→ **ASSIGNED TASK**:
For the entries below, the expected answer is the line with "Redistribution and use", the line with "SERVICES; LOSS OF", and every line between them, exactly as written, and nothing more.

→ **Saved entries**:
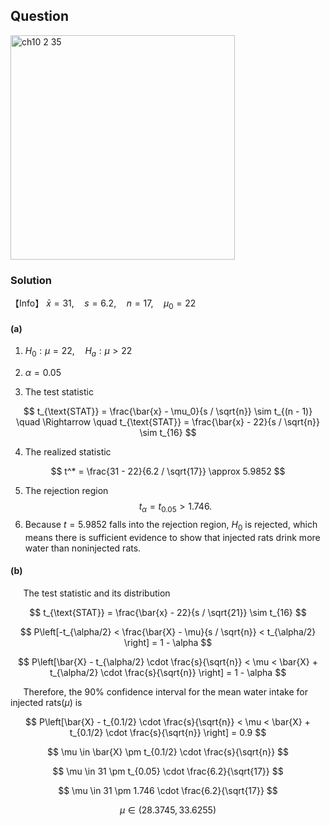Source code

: ## Question
<img width="359" alt="ch10 2 35" src="https://github.com/user-attachments/assets/3e095ec9-b295-4f53-8c97-19946b9b37d2" />

### Solution
【Info】 $\bar{x} = 31, \quad s = 6.2, \quad n = 17, \quad \mu_0 = 22$  
  
#### (a)
1. $H_0: \mu = 22, \quad H_a: \mu > 22$
  
2. $\alpha=0.05$
  
3. The test statistic

$$
t_{\text{STAT}} = \frac{\bar{x} - \mu_0}{s / \sqrt{n}} \sim t_{(n - 1)} \quad \Rightarrow \quad t_{\text{STAT}} = \frac{\bar{x} - 22}{s / \sqrt{n}} \sim t_{16}
$$
     
4. The realized statistic  

$$
t^* = \frac{31 - 22}{6.2 / \sqrt{17}} \approx 5.9852
$$
     
5. The rejection region
$$
t_{\alpha} = t_{0.05} > 1.746.
$$   
7. Because $t = 5.9852$ falls into the rejection region, $H_0$ is rejected, which means there is sufficient evidence to show that injected rats drink more water than noninjected rats.
   
   
    
#### (b)  
$\quad$ The test statistic and its distribution  

$$
t_{\text{STAT}} = \frac{\bar{x} - 22}{s / \sqrt{21}} \sim t_{16}
$$

$$
P\left[-t_{\alpha/2} < \frac{\bar{X} - \mu}{s / \sqrt{n}} < t_{\alpha/2} \right] = 1 - \alpha
$$

$$
P\left[\bar{X} - t_{\alpha/2} \cdot \frac{s}{\sqrt{n}} < \mu < \bar{X} + t_{\alpha/2} \cdot \frac{s}{\sqrt{n}} \right] = 1 - \alpha
$$

$\quad$ Therefore, the 90% confidence interval for the mean water intake for injected rats($\mu$) is 

$$
P\left[\bar{X} - t_{0.1/2} \cdot \frac{s}{\sqrt{n}} < \mu < \bar{X} + t_{0.1/2} \cdot \frac{s}{\sqrt{n}} \right] = 0.9  
$$

$$
\mu \in \bar{X} \pm t_{0.1/2} \cdot \frac{s}{\sqrt{n}}  
$$

$$
\mu \in 31 \pm t_{0.05} \cdot \frac{6.2}{\sqrt{17}}
$$

$$
\mu \in 31 \pm 1.746 \cdot \frac{6.2}{\sqrt{17}}
$$

$$
\mu \in (28.3745,33.6255)
$$

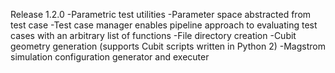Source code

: Release 1.2.0
	-Parametric test utilities
		-Parameter space abstracted from test case
		-Test case manager enables pipeline approach to evaluating test cases with an arbitrary list of functions
		-File directory creation
		-Cubit geometry generation (supports Cubit scripts written in Python 2)
		-Magstrom simulation configuration generator and executer
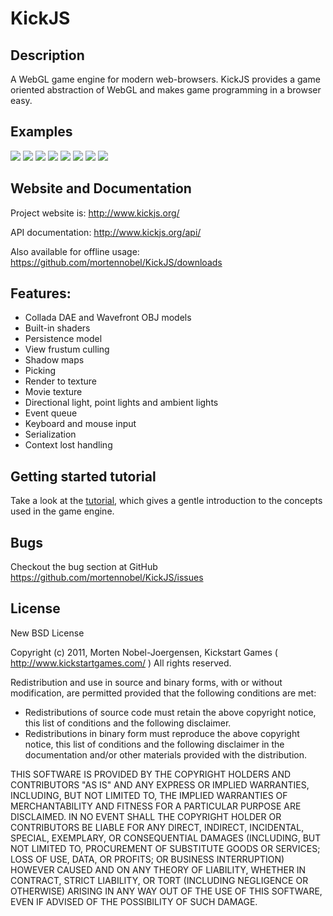 KickJS
====================================

## Description

A WebGL game engine for modern web-browsers. KickJS provides a game oriented abstraction of WebGL and makes game
programming in a browser easy.

## Examples

<a href="http://www.kickjs.org/example/chess/chess.html" title="KickJS Chess"><img src="http://www.kickjs.org/images/example_chess.jpg"></a>
<a href="http://editor.kickjs.org/" title="KickJS Editor"><img src="http://www.kickjs.org/images/example_editor_beta.jpg"></a>
<a href="http://www.kickjs.org/example/shader_editor/shader_editor.html" title="GLSL Editor"><img src="http://www.kickjs.org/images/example_glsl_editor.jpg"></a>
<a href="http://www.kickjs.org/example/video_ascii_art/Video_Ascii_Art.html" title="Video ascii art"><img src="http://www.kickjs.org/images/example_video_ascii_art.jpg"></a>
<a href="http://www.kickjs.org/example/webcam_ascii_art/Webcam_Ascii_Art.html" title="WebCam ascii art"><img src="http://www.kickjs.org/images/example_webcam_ascii_art.jpg"></a>
<a href="http://www.kickjs.org/example/model_viewer/model_viewer.html" title="Model viewer (Collada .dae and Wavefront .obj)"><img src="http://www.kickjs.org/images/example_collada_import.jpg"></a>
<a href="http://www.kickjs.org/example/cloth_simulation/cloth_simulation.html" title="Cloth simulation"><img src="http://www.kickjs.org/images/example_cloth_simulation.jpg"></a>
<a href="http://www.kickjs.org/example/snake/snake.html" title="Snake"><img src="http://www.kickjs.org/images/example_snake.jpg"></a>

## Website and Documentation

Project website is:
http://www.kickjs.org/

API documentation:
http://www.kickjs.org/api/

Also available for offline usage:
https://github.com/mortennobel/KickJS/downloads


## Features:
 - Collada DAE and Wavefront OBJ models
 - Built-in shaders
 - Persistence model
 - View frustum culling
 - Shadow maps
 - Picking
 - Render to texture
 - Movie texture
 - Directional light, point lights and ambient lights
 - Event queue
 - Keyboard and mouse input
 - Serialization
 - Context lost handling

## Getting started tutorial

Take a look at the <a href="http://www.kickjs.org/tutorial/index.html">tutorial</a>, which gives a gentle introduction to the concepts used in the game engine.

## Bugs

Checkout the bug section at GitHub
https://github.com/mortennobel/KickJS/issues

## License

New BSD License

Copyright (c) 2011, Morten Nobel-Joergensen, Kickstart Games ( http://www.kickstartgames.com/ )
All rights reserved.

Redistribution and use in source and binary forms, with or without modification, are permitted provided that the
following conditions are met:

 - Redistributions of source code must retain the above copyright notice, this list of conditions and the following
 disclaimer.
 - Redistributions in binary form must reproduce the above copyright notice, this list of conditions and the following
 disclaimer in the documentation and/or other materials provided with the distribution.

THIS SOFTWARE IS PROVIDED BY THE COPYRIGHT HOLDERS AND CONTRIBUTORS "AS IS" AND ANY EXPRESS OR IMPLIED WARRANTIES,
INCLUDING, BUT NOT LIMITED TO, THE IMPLIED WARRANTIES OF MERCHANTABILITY AND FITNESS FOR A PARTICULAR PURPOSE ARE
DISCLAIMED. IN NO EVENT SHALL THE COPYRIGHT HOLDER OR CONTRIBUTORS BE LIABLE FOR ANY DIRECT, INDIRECT, INCIDENTAL,
SPECIAL, EXEMPLARY, OR CONSEQUENTIAL DAMAGES (INCLUDING, BUT NOT LIMITED TO, PROCUREMENT OF SUBSTITUTE GOODS OR
SERVICES; LOSS OF USE, DATA, OR PROFITS; OR BUSINESS INTERRUPTION) HOWEVER CAUSED AND ON ANY THEORY OF LIABILITY,
WHETHER IN CONTRACT, STRICT LIABILITY, OR TORT (INCLUDING NEGLIGENCE OR OTHERWISE) ARISING IN ANY WAY OUT OF THE USE OF
THIS SOFTWARE, EVEN IF ADVISED OF THE POSSIBILITY OF SUCH DAMAGE.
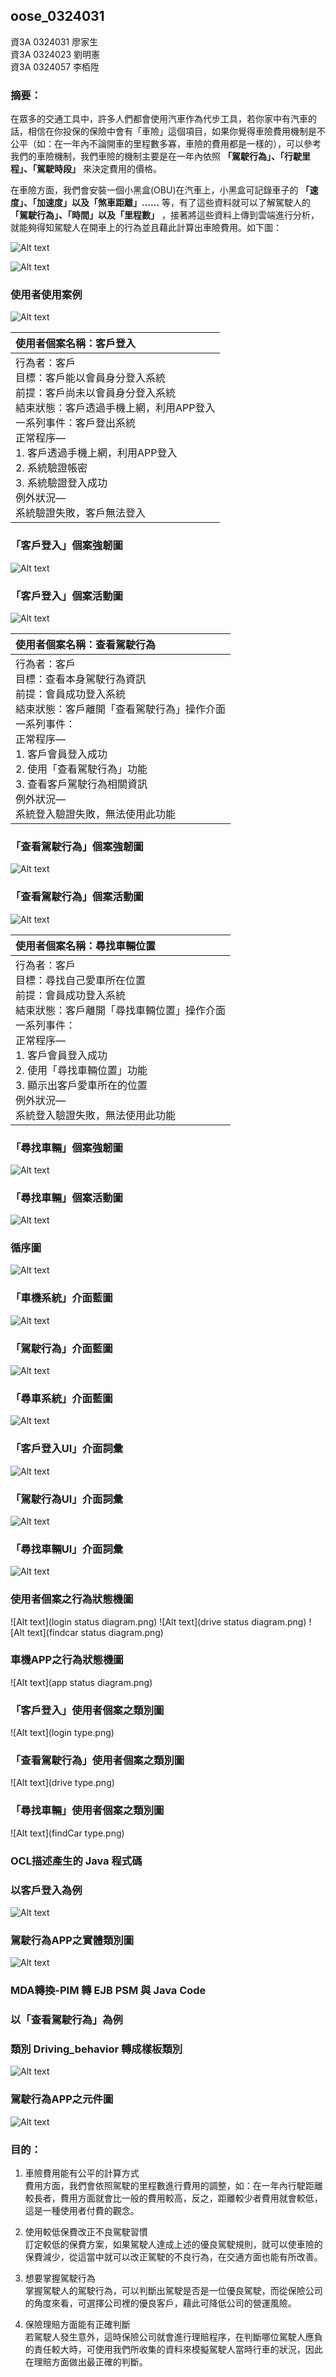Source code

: ## oose_0324031
資3A 0324031 廖家生  
資3A 0324023 劉明憲  
資3A 0324057 李栢陞  
### 摘要：
在眾多的交通工具中，許多人們都會使用汽車作為代步工具，若你家中有汽車的話，相信在你投保的保險中會有「車險」這個項目，如果你覺得車險費用機制是不公平（如：在一年內不論開車的里程數多寡，車險的費用都是一樣的），可以參考我們的車險機制，我們車險的機制主要是在一年內依照 **「駕駛行為」、「行駛里程」、「駕駛時段」** 來決定費用的價格。

在車險方面，我們會安裝一個小黑盒(OBU)在汽車上，小黑盒可記錄車子的 **「速度」、「加速度」以及「煞車距離」……** 等，有了這些資料就可以了解駕駛人的 **「駕駛行為」、「時間」以及「里程數」** ，接著將這些資料上傳到雲端進行分析，就能夠得知駕駛人在開車上的行為並且藉此計算出車險費用。如下圖：

![Alt text](operation.jpg "運作流程")

![Alt text](系統介面.jpg "系統介面")

### 使用者使用案例  
![Alt text](userUseCase.png "使用者使用案例")

| 使用者個案名稱：客戶登入|
| :----------------------------|
| 行為者：客戶<br>目標：客戶能以會員身分登入系統<br>前提：客戶尚未以會員身分登入系統<br>結束狀態：客戶透過手機上網，利用APP登入<br>一系列事件：客戶登出系統<br>正常程序—<br>1. 	客戶透過手機上網，利用APP登入<br>2. 	系統驗證帳密<br>3. 	系統驗證登入成功<br>例外狀況—<br>系統驗證失敗，客戶無法登入|

### 「客戶登入」個案強韌圖  
![Alt text](clientRA.png "客戶使用個案強韌圖")

### 「客戶登入」個案活動圖  
![Alt text](clientAD.png "客戶登入活動圖")

|使用者個案名稱：查看駕駛行為|
|:-------------------------|
| 行為者：客戶<br>目標：查看本身駕駛行為資訊<br>前提：會員成功登入系統<br>結束狀態：客戶離開「查看駕駛行為」操作介面<br>一系列事件：<br>正常程序—<br>1. 	客戶會員登入成功<br>2. 	使用「查看駕駛行為」功能<br>3. 	查看客戶駕駛行為相關資訊<br>例外狀況—<br>系統登入驗證失敗，無法使用此功能|

### 「查看駕駛行為」個案強韌圖  
![Alt text](driverRA.png "駕駛使用個案強韌圖")

### 「查看駕駛行為」個案活動圖  
![Alt text](driverAD.png "駕駛使用個案活動圖")

|使用者個案名稱：尋找車輛位置|
|:----------------------|
| 行為者：客戶<br>目標：尋找自己愛車所在位置<br>前提：會員成功登入系統<br>結束狀態：客戶離開「尋找車輛位置」操作介面<br>一系列事件：<br>正常程序—<br>1. 	客戶會員登入成功<br>2. 	使用「尋找車輛位置」功能<br>3. 	顯示出客戶愛車所在的位置<br>例外狀況—<br>系統登入驗證失敗，無法使用此功能|

### 「尋找車輛」個案強韌圖  
![Alt text](findCarRA.png "尋找車輛使用個案強韌圖")

### 「尋找車輛」個案活動圖  
![Alt text](findCarAD.png "尋找車輛使用個案活動圖")

### 循序圖    
![Alt text](sequenceDiagram.png)
### 「車機系統」介面藍圖  
![Alt text](介面藍圖_車機系統.jpg)
### 「駕駛行為」介面藍圖  
![Alt text](介面藍圖_駕駛行為.jpg)
### 「尋車系統」介面藍圖  
![Alt text](介面藍圖_尋車系統.jpg)
### 「客戶登入UI」介面詞彙  
![Alt text](介面詞彙_客戶登入UI.png)
### 「駕駛行為UI」介面詞彙  
![Alt text](介面詞彙_駕駛行為UI.png)
### 「尋找車輛UI」介面詞彙  
![Alt text](介面詞彙_尋找車輛UI.png)
### 使用者個案之行為狀態機圖  
![Alt text](login status diagram.png)
![Alt text](drive status diagram.png)
![Alt text](findcar status diagram.png)
### 車機APP之行為狀態機圖  
![Alt text](app status diagram.png)
### 「客戶登入」使用者個案之類別圖  
![Alt text](login type.png)
### 「查看駕駛行為」使用者個案之類別圖  
![Alt text](drive type.png)
### 「尋找車輛」使用者個案之類別圖  
![Alt text](findCar type.png)
### OCL描述產生的 Java 程式碼
### 以客戶登入為例
![Alt text](ocl.PNG)
### 駕駛行為APP之實體類別圖
![Alt text](駕駛行為APP之實體類別圖.png)
### MDA轉換-PIM 轉 EJB PSM 與 Java Code
### 以「查看駕駛行為」為例
### 類別 Driving_behavior 轉成樣板類別
![Alt text](mda.PNG)
### 駕駛行為APP之元件圖  
![Alt text](元件圖.png)
### 目的：

1. 車險費用能有公平的計算方式  
    費用方面，我們會依照駕駛的里程數進行費用的調整，如：在一年內行駛距離較長者，費用方面就會比一般的費用較高，反之，距離較少者費用就會較低，這是一種使用者付費的觀念。

2. 使用較低保費改正不良駕駛習慣  
    訂定較低的保費方案，如果駕駛人達成上述的優良駕駛規則，就可以使車險的保費減少，從這當中就可以改正駕駛的不良行為，在交通方面也能有所改善。  

3. 想要掌握駕駛行為  
    掌握駕駛人的駕駛行為，可以判斷出駕駛是否是一位優良駕駛，而從保險公司的角度來看，可選擇公司裡的優良客戶，藉此可降低公司的營運風險。

4. 保險理賠方面能有正確判斷  
    若駕駛人發生意外，這時保險公司就會進行理賠程序，在判斷哪位駕駛人應負的責任較大時，可使用我們所收集的資料來模擬駕駛人當時行車的狀況，因此在理賠方面做出最正確的判斷。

→ **FINISHED TASK**:
Redistribution and use in source and binary forms, with or without modification, are permitted provided that the
following conditions are met:

 - Redistributions of source code must retain the above copyright notice, this list of conditions and the following
 disclaimer.
 - Redistributions in binary form must reproduce the above copyright notice, this list of conditions and the following
 disclaimer in the documentation and/or other materials provided with the distribution.

THIS SOFTWARE IS PROVIDED BY THE COPYRIGHT HOLDERS AND CONTRIBUTORS "AS IS" AND ANY EXPRESS OR IMPLIED WARRANTIES,
INCLUDING, BUT NOT LIMITED TO, THE IMPLIED WARRANTIES OF MERCHANTABILITY AND FITNESS FOR A PARTICULAR PURPOSE ARE
DISCLAIMED. IN NO EVENT SHALL THE COPYRIGHT HOLDER OR CONTRIBUTORS BE LIABLE FOR ANY DIRECT, INDIRECT, INCIDENTAL,
SPECIAL, EXEMPLARY, OR CONSEQUENTIAL DAMAGES (INCLUDING, BUT NOT LIMITED TO, PROCUREMENT OF SUBSTITUTE GOODS OR
SERVICES; LOSS OF USE, DATA, OR PROFITS; OR BUSINESS INTERRUPTION) HOWEVER CAUSED AND ON ANY THEORY OF LIABILITY,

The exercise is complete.